Yeah I understand it now, y and x has to be 1 and 1, so you have to modify b in order for it to happen which leads to y=2x-1

OK, very good.
Now can you try to find the equation of the perpendicular line? Remember that if m=2 for the original line than the perpendicular line will have a slope of -1/2. It will also pass through the point (1,1).

 

[pka]

Your line is standard form is \(\displaystyle 2x-y+3=0\)
Any line parallel to that line is \(\displaystyle 2x-y+\large{?}=0\) all one needs is to use the point (1,1) to find the ?
Any line perpendicular to the given line is \(\displaystyle x+2y+{\large{?}}=0\) all one needs is to use the point (1,1) to find the ?

This is a mini-essay on linear standard form.
Consider a given line \(\displaystyle \ell_0: Ax+By+C=0\) as a standard form.
If \(\displaystyle A\cdot B\ne 0\) then the line is neither vertical or horizontal.
In that case we can read off from the standard form the line's slope: \(\displaystyle \frac{-A}{B}\).
Any line parallel to \(\displaystyle \ell_0\) has the form \(\displaystyle \ell_{\|}: Ax+By+D=0\)
Moreover, if \(\displaystyle (p,q)\in\ell_{\|}\) then \(\displaystyle D=-(Ap+Bq)\)

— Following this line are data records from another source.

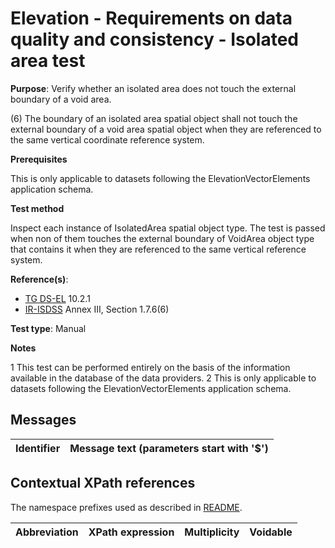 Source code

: # Elevation - Requirements on data quality and consistency - Isolated area test

**Purpose**: Verify whether an isolated area does not touch the external boundary of a void area.

(6) The boundary of an isolated area spatial object shall not touch the external boundary of a void area spatial object when they are referenced to the same vertical coordinate reference system.

**Prerequisites**

This is only applicable to datasets following the ElevationVectorElements application schema.

**Test method**

Inspect each instance of IsolatedArea spatial object type. The test is passed when non of them touches the external boundary of VoidArea object type that contains it when they are referenced to the same vertical reference system.

**Reference(s)**: 

* [TG DS-EL](./README.md#ref_TG_DS_EL) 10.2.1
* [IR-ISDSS](./README.md#ref_IR-ISDSS) Annex III, Section 1.7.6(6)

**Test type**: Manual

**Notes** 

1 This test can be performed entirely on the basis of the information available in the database of the data providers.
2 This is only applicable to datasets following the ElevationVectorElements application schema.

## Messages

Identifier  |  Message text (parameters start with '$')
---------------------------------------------------------- | -------------------------------------------------------------------------

## Contextual XPath references

The namespace prefixes used as described in [README](./README.md#namespaces).

Abbreviation                   |  XPath expression                 |Multiplicity       |Voidable
------------------------------ | --------------------------------- | ------------------|----------
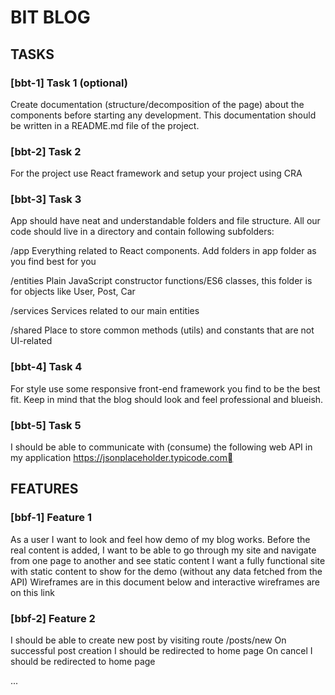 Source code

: # BIT BLOG



## TASKS


### [bbt-1] Task 1 (optional)

Create documentation (structure/decomposition of the page) about the components before starting any development. This documentation should be written in a README.md file of the project.

### [bbt-2] Task 2

For the project use React framework and setup your project using CRA


### [bbt-3] Task 3

App should have neat and understandable folders and file structure. All our code should live in a directory and contain following subfolders:

/app
Everything related to React components. Add folders in app folder as you find best for you

/entities
Plain JavaScript constructor functions/ES6 classes, this folder is for objects like User, Post, Car

/services
Services related to our main entities

/shared
Place to store common methods (utils) and constants that are not UI-related


### [bbt-4] Task 4

For style use some responsive front-end framework you find to be the best fit. Keep in mind that the blog should look and feel professional and blueish. 


### [bbt-5] Task 5

I should be able to communicate with (consume) the following web API in my application 
https://jsonplaceholder.typicode.com


## FEATURES

### [bbf-1] Feature 1

As a user I want to look and feel how demo of my blog works. Before the real content is added, I want to be able to go through my site and navigate from one page to another and see static content
I want a fully functional site with static content to show for the demo (without any data fetched from the API)
Wireframes are in this document below and interactive wireframes are on this link 



### [bbf-2] Feature 2
	
I should be able to create new post by visiting route /posts/new
On successful post creation I should be redirected to home page
On cancel I should be redirected to home page

...
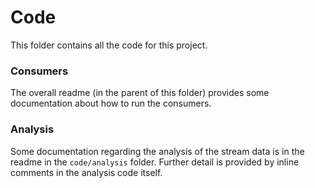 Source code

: # Code

This folder contains all the code for this project.

### Consumers

The overall readme (in the parent of this folder) provides some documentation about how to run the consumers. 

### Analysis 

Some documentation regarding the analysis of the stream data is in the readme in the `code/analysis` folder. Further detail is provided by inline comments in the analysis code itself.
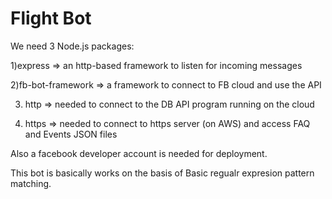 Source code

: # Flight Bot


We need 3 Node.js packages:

1)express => an http-based framework to listen for incoming messages

2)fb-bot-framework => a framework to connect to FB cloud and use the API

3) http => needed to connect to the DB API program running on the cloud

4) https => needed to connect to https server (on AWS) and access FAQ and Events JSON files

Also a facebook developer account is needed for deployment.


This bot is basically works on the basis of Basic regualr expresion pattern matching.
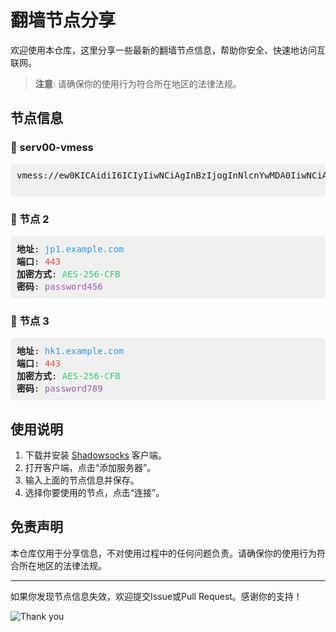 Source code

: # 翻墙节点分享

欢迎使用本仓库，这里分享一些最新的翻墙节点信息，帮助你安全、快速地访问互联网。

> **注意**: 请确保你的使用行为符合所在地区的法律法规。

## 节点信息

### 📍 serv00-vmess
<pre style="background: #f0f0f0; padding: 10px; border-radius: 5px;">
vmess://ew0KICAidiI6ICIyIiwNCiAgInBzIjogInNlcnYwMDA0IiwNCiAgImFkZCI6ICIxMjguMjA0LjIyMy45NCIsDQogICJwb3J0IjogIjM5MDAxIiwNCiAgImlkIjogIjdlMjgwNDQzLTU3MDctZDI5ZC04ODQxLTM3ODFmY2UyM2RkYiIsDQogICJhaWQiOiAiMCIsDQogICJzY3kiOiAiYXV0byIsDQogICJuZXQiOiAidGNwIiwNCiAgInR5cGUiOiAibm9uZSIsDQogICJob3N0IjogIiIsDQogICJwYXRoIjogIiIsDQogICJ0bHMiOiAiIiwNCiAgInNuaSI6ICIiLA0KICAiYWxwbiI6ICIiDQp9</span>

</pre>

### 📍 节点 2
<pre style="background: #f0f0f0; padding: 10px; border-radius: 5px;">
<b>地址</b>: <span style="color: #3498db;">jp1.example.com</span>
<b>端口</b>: <span style="color: #e74c3c;">443</span>
<b>加密方式</b>: <span style="color: #2ecc71;">AES-256-CFB</span>
<b>密码</b>: <span style="color: #9b59b6;">password456</span>
</pre>

### 📍 节点 3
<pre style="background: #f0f0f0; padding: 10px; border-radius: 5px;">
<b>地址</b>: <span style="color: #3498db;">hk1.example.com</span>
<b>端口</b>: <span style="color: #e74c3c;">443</span>
<b>加密方式</b>: <span style="color: #2ecc71;">AES-256-CFB</span>
<b>密码</b>: <span style="color: #9b59b6;">password789</span>
</pre>

## 使用说明

1. 下载并安装 [Shadowsocks](https://shadowsocks.org/) 客户端。
2. 打开客户端，点击“添加服务器”。
3. 输入上面的节点信息并保存。
4. 选择你要使用的节点，点击“连接”。

## 免责声明

本仓库仅用于分享信息，不对使用过程中的任何问题负责。请确保你的使用行为符合所在地区的法律法规。

---

如果你发现节点信息失效，欢迎提交Issue或Pull Request。感谢你的支持！

![Thank you](https://raw.githubusercontent.com/username/repo/branch/path/to/thankyou-image.png)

Any line perpendicular to \(\displaystyle \ell_0\) has the form \(\displaystyle \ell_{\bot}: Bx-Ay+E=0\)
Moreover, if \(\displaystyle (p,q)\in\ell_{\bot}\) then \(\displaystyle E=-(Bp-Aq)\).

Here is just an interesting aside: If \(\displaystyle h\cdot k\ne 0\) then \(\displaystyle \frac{x}{h}+\frac{y}{k}=1\)
That is also a line with \(\displaystyle x\text{-intercept} (h,0)~\&~y\text{-intercept} (0,k)\)